Permítanme compartir una perspectiva de Santa Faustina sobre la virtud heroica ...
“Oh vosotros, pequeños sacrificios cotidianos, sois para mí como flores silvestres que tiré sobre los pies de mi amado Jesús. A veces comparo estos detalles con las virtudes heroicas y eso se debe a que su naturaleza duradera exige heroísmo ". [Diario de Santa Faustina, párrafo 208]
Entonces, ¿qué son estas "pequeñas flores silvestres que podemos arrojar a los pies de Jesús" para guiarnos a la virtud heroica? No necesariamente siempre es algo grande (aunque ciertamente existen oportunidades para practicar la virtud heroica en estas circunstancias también), sino pequeñas y, como usa Santa Faustina, cosas insignificantes que suceden día tras día que son constantes y repetitivas.
Tengo el presentimiento de que podemos experimentar muchas cosas insignificantes en nuestra vida diaria:
- Esa persona que constantemente trata de abatirte o insultarte.
- Los "inconvenientes" e "interrupciones" y "desorden" interminables de la paternidad y el servicio de esos pequeños pies y manos.
- Una persona que parece estar teniendo problemas o dando dificultades.
- Enfermedades inesperadas o quizás una condición médica crónica.
- Problemas de automóvil, problemas de mantenimiento de la casa, tener que pasar sin las comodidades modernas por un tiempo
- Tráfico; una persona trata de interrumpirte para que te aprietes delante de ti.

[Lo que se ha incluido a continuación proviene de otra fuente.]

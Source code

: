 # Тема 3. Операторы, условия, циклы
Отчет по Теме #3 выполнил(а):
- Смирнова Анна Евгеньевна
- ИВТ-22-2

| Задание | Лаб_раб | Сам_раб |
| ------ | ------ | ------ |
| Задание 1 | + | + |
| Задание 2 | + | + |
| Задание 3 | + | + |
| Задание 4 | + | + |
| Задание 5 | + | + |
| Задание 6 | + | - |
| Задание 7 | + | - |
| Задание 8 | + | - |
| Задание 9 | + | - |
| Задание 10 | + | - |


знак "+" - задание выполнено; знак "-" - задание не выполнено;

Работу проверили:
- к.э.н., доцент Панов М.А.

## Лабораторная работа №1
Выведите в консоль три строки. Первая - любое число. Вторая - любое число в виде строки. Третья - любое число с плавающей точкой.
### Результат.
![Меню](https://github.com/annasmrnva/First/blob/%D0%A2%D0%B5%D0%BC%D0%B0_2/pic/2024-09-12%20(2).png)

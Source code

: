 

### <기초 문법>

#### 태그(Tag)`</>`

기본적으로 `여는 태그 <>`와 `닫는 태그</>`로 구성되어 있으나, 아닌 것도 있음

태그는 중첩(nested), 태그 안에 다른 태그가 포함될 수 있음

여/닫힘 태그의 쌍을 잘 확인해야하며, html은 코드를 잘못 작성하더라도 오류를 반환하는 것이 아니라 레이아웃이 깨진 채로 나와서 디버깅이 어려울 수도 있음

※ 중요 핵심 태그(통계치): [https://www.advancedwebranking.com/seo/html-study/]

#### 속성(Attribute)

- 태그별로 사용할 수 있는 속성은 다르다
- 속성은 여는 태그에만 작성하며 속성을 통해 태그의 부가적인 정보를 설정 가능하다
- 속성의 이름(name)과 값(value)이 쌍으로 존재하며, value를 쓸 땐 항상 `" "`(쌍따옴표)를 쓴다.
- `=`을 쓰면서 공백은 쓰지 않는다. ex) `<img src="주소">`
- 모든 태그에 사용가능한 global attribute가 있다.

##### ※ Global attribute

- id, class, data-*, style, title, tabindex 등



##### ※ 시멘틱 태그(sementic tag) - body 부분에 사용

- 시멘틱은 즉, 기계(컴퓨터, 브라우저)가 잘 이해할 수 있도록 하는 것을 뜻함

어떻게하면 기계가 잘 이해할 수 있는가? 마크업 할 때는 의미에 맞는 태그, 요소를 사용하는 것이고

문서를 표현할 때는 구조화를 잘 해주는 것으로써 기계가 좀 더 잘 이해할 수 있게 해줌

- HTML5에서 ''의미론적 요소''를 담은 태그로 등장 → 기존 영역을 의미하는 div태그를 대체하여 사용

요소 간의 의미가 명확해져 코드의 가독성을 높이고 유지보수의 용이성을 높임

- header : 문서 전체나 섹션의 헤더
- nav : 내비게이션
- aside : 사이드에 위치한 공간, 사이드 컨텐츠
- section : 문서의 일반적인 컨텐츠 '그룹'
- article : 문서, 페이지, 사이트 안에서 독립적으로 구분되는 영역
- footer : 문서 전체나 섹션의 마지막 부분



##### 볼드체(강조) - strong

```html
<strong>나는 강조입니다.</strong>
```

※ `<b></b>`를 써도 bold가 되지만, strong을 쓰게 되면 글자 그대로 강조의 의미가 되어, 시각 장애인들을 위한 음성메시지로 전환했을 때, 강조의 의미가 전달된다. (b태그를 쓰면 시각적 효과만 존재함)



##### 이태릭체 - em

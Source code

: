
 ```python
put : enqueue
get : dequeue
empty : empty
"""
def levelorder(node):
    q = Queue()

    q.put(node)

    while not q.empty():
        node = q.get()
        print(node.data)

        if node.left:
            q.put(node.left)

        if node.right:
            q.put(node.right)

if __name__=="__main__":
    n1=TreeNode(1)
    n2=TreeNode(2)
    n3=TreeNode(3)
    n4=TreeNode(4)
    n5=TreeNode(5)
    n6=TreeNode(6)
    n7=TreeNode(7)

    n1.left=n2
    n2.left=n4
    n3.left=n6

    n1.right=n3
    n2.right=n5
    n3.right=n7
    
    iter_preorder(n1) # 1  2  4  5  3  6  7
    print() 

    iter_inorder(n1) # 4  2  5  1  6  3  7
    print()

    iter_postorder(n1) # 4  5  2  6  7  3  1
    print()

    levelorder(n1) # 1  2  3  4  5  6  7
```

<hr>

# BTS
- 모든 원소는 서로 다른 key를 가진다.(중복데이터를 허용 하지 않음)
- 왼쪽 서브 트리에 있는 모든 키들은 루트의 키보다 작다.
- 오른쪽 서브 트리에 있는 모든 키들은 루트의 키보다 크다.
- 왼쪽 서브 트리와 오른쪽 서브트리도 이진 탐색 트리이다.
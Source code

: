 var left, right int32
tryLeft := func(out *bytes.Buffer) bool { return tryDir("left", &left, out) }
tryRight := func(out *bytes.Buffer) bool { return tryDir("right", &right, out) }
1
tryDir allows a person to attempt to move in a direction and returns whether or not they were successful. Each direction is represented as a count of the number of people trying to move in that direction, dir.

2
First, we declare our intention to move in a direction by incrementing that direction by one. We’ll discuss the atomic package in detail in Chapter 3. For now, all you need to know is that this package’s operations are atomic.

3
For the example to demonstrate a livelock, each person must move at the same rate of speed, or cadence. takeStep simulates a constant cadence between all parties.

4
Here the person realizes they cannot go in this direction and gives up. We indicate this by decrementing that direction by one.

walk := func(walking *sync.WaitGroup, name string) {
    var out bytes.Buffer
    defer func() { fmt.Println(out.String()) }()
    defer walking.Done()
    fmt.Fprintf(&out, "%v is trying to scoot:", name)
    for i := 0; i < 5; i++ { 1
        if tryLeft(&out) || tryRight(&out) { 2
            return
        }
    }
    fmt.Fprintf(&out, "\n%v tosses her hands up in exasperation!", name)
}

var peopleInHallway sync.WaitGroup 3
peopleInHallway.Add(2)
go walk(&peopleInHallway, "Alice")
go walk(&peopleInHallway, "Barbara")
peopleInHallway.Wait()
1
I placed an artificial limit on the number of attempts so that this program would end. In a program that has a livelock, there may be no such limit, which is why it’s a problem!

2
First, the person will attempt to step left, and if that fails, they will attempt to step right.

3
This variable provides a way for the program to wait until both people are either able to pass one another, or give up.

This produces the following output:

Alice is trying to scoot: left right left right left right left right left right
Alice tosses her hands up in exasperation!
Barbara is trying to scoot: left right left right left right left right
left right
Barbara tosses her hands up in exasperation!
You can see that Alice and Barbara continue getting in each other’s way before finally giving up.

- Las peculiaridades molestas de las personas con las que vives o trabajas.
Básicamente , cualquier cosa que nos moleste, interrumpa nuestras rutinas o "estado de normalidad", o nos parece molesto o nos causa sufrimiento.
Tú entiendes. La práctica de la virtud heroica es algo que podemos cultivar manejando con gracia y virtuosamente no solo las grandes cosas de la vida, sino también aquellas cosas pequeñas e insignificantes que suceden en nuestro día a día. De hecho, estas pequeñas cosas de todos los días nos ayudarán a manejar con gracia esos eventos más grandes y difíciles que todos encontraremos en la vida ...
"La persona que es confiable en asuntos muy pequeños también es confiable en los grandes, y la persona que es deshonesta en asuntos muy pequeños también es deshonesta en los grandes". [Lucas 16:10]
Si nos esforzamos por manejar con gracia todos estos pequeños detalles, sin duda creceremos en gracia y virtud y podremos manejar más virtuosamente esas cosas más grandes en la vida. O quizás, por otro lado, nos resulta más fácil rendirnos a Dios en cosas más grandes que están fuera de nuestro control pero que realmente luchan con las cosas pequeñas que sentimos que "debemos" ser capaces de controlar o manejar. Como dijo Santa Faustina, estas pequeñas cosas, debido a su naturaleza duradera, exigen un heroísmo particular.
¡Así que recuerde que existe la oportunidad de una gran virtud heroica incluso mientras realiza esos deberes y encuentros a veces monótonos o “molestos” en su vida diaria!